I heard about Chris Cornell’s death on the car radio yesterday morning and my immediate reaction was, “Shit, feels like I just talked to him.” Which is a little crazy since I met him exactly 11 years before the day he died. Time has a way of messing with you.

I came of age during the grunge era and it was the soundtrack of my life. So this hurt. As one of my oldest friends posted on Facebook yesterday, “Some of the best times I had with some of my favorite people happened with Chris Cornell singing in the background.”

That’s the sum of it right there.

As far as the whys and wherefores of his death, we can only go on supposition for now based on what’s been reported: Cornell apparently committed suicide by hanging himself in his hotel bathroom after Wednesday night’s Soundgarden show in Detroit. Was his riffing on Led Zeppelin’s “In My Time of Dying” during the encore a parting shot? No one really knows at this point – there’s been no talk of a suicide note or other marker that might offer a clue into why Cornell did what he did.

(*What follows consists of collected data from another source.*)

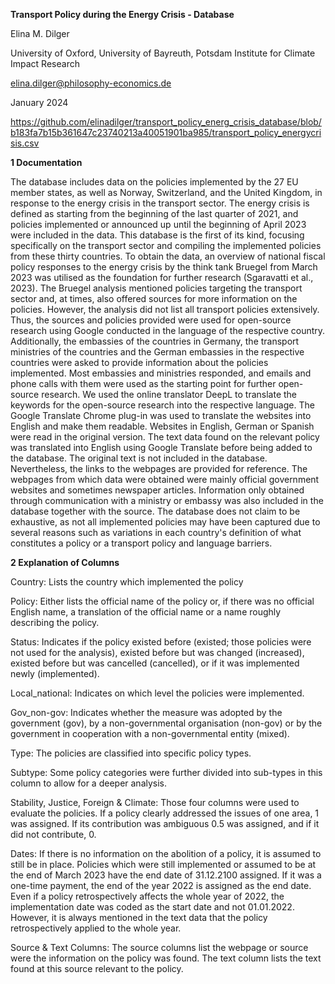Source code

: **Transport Policy during the Energy Crisis - Database**

Elina M. Dilger

University of Oxford, University of Bayreuth, Potsdam Institute for Climate Impact Research

elina.dilger@philosophy-economics.de

January 2024

https://github.com/elinadilger/transport_policy_energ_crisis_database/blob/b183fa7b15b361647c23740213a40051901ba985/transport_policy_energycrisis.csv


**1	Documentation**

The database includes data on the policies implemented by the 27 EU member states, as well as Norway, Switzerland, and the United Kingdom, in response to the energy crisis in the transport sector. 
The energy crisis is defined as starting from the beginning of the last quarter of 2021, and policies implemented or announced up until the beginning of April 2023 were included in the data. 
This database is the first of its kind, focusing specifically on the transport sector and compiling the implemented policies from these thirty countries. 
To obtain the data, an overview of national fiscal policy responses to the energy crisis by the think tank Bruegel from March 2023 was utilised as the foundation for further research (Sgaravatti et al., 2023). 
The Bruegel analysis mentioned policies targeting the transport sector and, at times, also offered sources for more information on the policies. However, the analysis did not list all transport policies extensively. 
Thus, the sources and policies provided were used for open-source research using Google conducted in the language of the respective country. 
Additionally, the embassies of the countries in Germany, the transport ministries of the countries and the German embassies in the respective countries were asked to provide information about the policies implemented. 
Most embassies and ministries responded, and emails and phone calls with them were used as the starting point for further open-source research. 
We used the online translator DeepL to translate the keywords for the open-source research into the respective language. 
The Google Translate Chrome plug-in was used to translate the websites into English and make them readable. 
Websites in English, German or Spanish were read in the original version. 
The text data found on the relevant policy was translated into English using Google Translate before being added to the database. 
The original text is not included in the database. Nevertheless, the links to the webpages are provided for reference. 
The webpages from which data were obtained were mainly official government websites and sometimes newspaper articles. 
Information only obtained through communication with a ministry or embassy was also included in the database together with the source. 
The database does not claim to be exhaustive, as not all implemented policies may have been captured due to several reasons such as variations in each country's definition of what constitutes a policy or a transport policy and language barriers. 


**2	Explanation of Columns**

Country: 
Lists the country which implemented the policy

Policy: 
Either lists the official name of the policy or, if there was no official English name, a translation of the official name or a name roughly describing the policy.

Status: 
Indicates if the policy existed before (existed; those policies were not used for the analysis), existed before but was changed (increased), existed before but was cancelled (cancelled), or if it was implemented newly (implemented).

Local_national: 
Indicates on which level the policies were implemented.

Gov_non-gov: 
Indicates whether the measure was adopted by the government (gov), by a non-governmental organisation (non-gov) or by the government in cooperation with a non-governmental entity (mixed).

Type: 
The policies are classified into specific policy types.

Subtype: 
Some policy categories were further divided into sub-types in this column to allow for a deeper analysis.

Stability, Justice, Foreign & Climate: 
Those four columns were used to evaluate the policies. If a policy clearly addressed the issues of one area, 1 was assigned. If its contribution was ambiguous 0.5 was assigned, and if it did not contribute, 0.

Dates: 
If there is no information on the abolition of a policy, it is assumed to still be in place. Policies which were still implemented or assumed to be at the end of March 2023 have the end date of 31.12.2100 assigned. If it was a one-time payment, the end of the year 2022 is assigned as the end date. Even if a policy retrospectively affects the whole year of 2022, the implementation date was coded as the start date and not 01.01.2022. However, it is always mentioned in the text data that the policy retrospectively applied to the whole year.

Source & Text Columns: 
The source columns list the webpage or source were the information on the policy was found. The text column lists the text found at this source relevant to the policy.

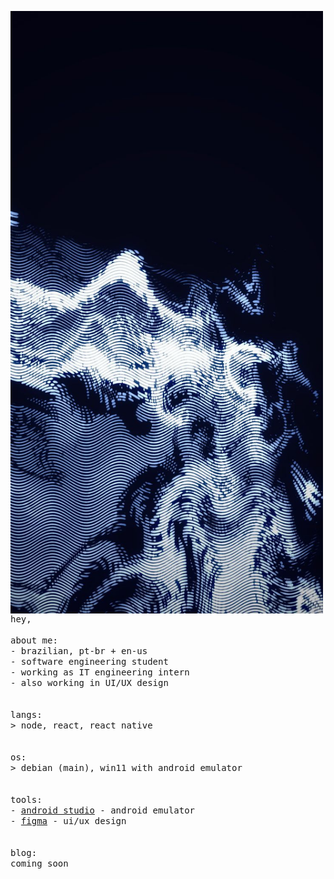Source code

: <p float="left">
    <img src="./img/jpg.jpg" alt="" width="500" align="left">
</p>

<p float="left">
  <samp>
    hey,<br>
    <br>
    about me:<br>
    - brazilian, pt-br + en-us<br>
    - software engineering student<br>
    - working as IT engineering intern<br>
    - also working in UI/UX design<br>
    <br><br>
    langs:<br>
    > node, react, react native<br>
    <br><br>
    os:<br>
    > debian (main), win11 with android emulator<br>
    <br><br>
    tools:<br>
    - <a href="https://developer.android.com/?hl=pt-br">android studio</a> - android emulator<br>
    - <a href="https://www.figma.com/">figma</a> - ui/ux design<br>
    <br><br>
    blog:<br>
    coming soon
  </samp>
</p>
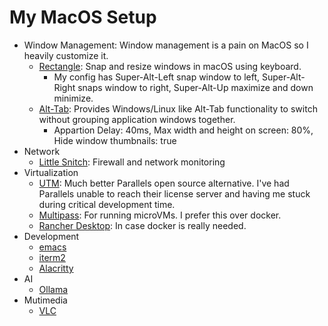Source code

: # My MacOS Setup

- Window Management: Window management is a pain on MacOS so I heavily customize it.
  - [Rectangle](https://rectangleapp.com): Snap and resize windows in macOS using keyboard.
    - My config has Super-Alt-Left snap window to left, Super-Alt-Right snaps window to right, Super-Alt-Up maximize and down minimize.
  - [Alt-Tab](https://alt-tab-macos.netlify.app): Provides Windows/Linux like Alt-Tab functionality to switch without grouping application windows together.
    - Appartion Delay: 40ms, Max width and height on screen: 80%, Hide window thumbnails: true
- Network
  - [Little Snitch](https://www.obdev.at/products/littlesnitch/index.html): Firewall and network monitoring
- Virtualization
  - [UTM](https://mac.getutm.app): Much better Parallels open source alternative. I've had Parallels unable to reach their license server and having me stuck during critical development time.
  - [Multipass](https://multipass.run): For running microVMs. I prefer this over docker.
  - [Rancher Desktop](https://docs.rancherdesktop.io/): In case docker is really needed.
- Development
  - [emacs](https://emacsformacosx.com)
  - [iterm2](https://iterm2.com)
  - [Alacritty](https://alacritty.org)
- AI
  - [Ollama](http://ollama.com)
- Mutimedia
  - [VLC](https://www.videolan.org/vlc/)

But as I sat in the car for most of the morning on a long drive, all the stuff he and I talked about came back hard and, in a way, clicked. He and I talked about suicide. We talked about depression. We talked about the body count from the grunge era, the incredible talents from the Seattle area who never made it to a ripe old age. “I’d always heard that Aberdeen, Washington, this small town that Kurt Cobain was from, had the highest suicide rate per capita in the country,” he told me. “And that was before it happened with him. The fact that he was from Aberdeen almost made sense. ‘Oh yeah, well, we saw that comin’!’”

Well, no one saw this coming. But now that it’s here, it doesn’t seem so far-fetched.

I met Cornell in a New York hotel room for a piece for Men's Health and he was relaxed, candid, and engaged. I was partially distracted by the Casino Royale script sitting on the coffee table between us – he was writing the opening song to the film, “You Know My Name,” at the time – and I was dying to flip through it. But as we spoke, one thing was obvious: Here’s a guy who fought his demons on a daily basis.

“I was depressed for a long time,” he said. “If you’re depressed long enough, it’s almost a comfort, a state of mind that you’ve made peace with because you’ve been in it so long. It’s a very selfish world.”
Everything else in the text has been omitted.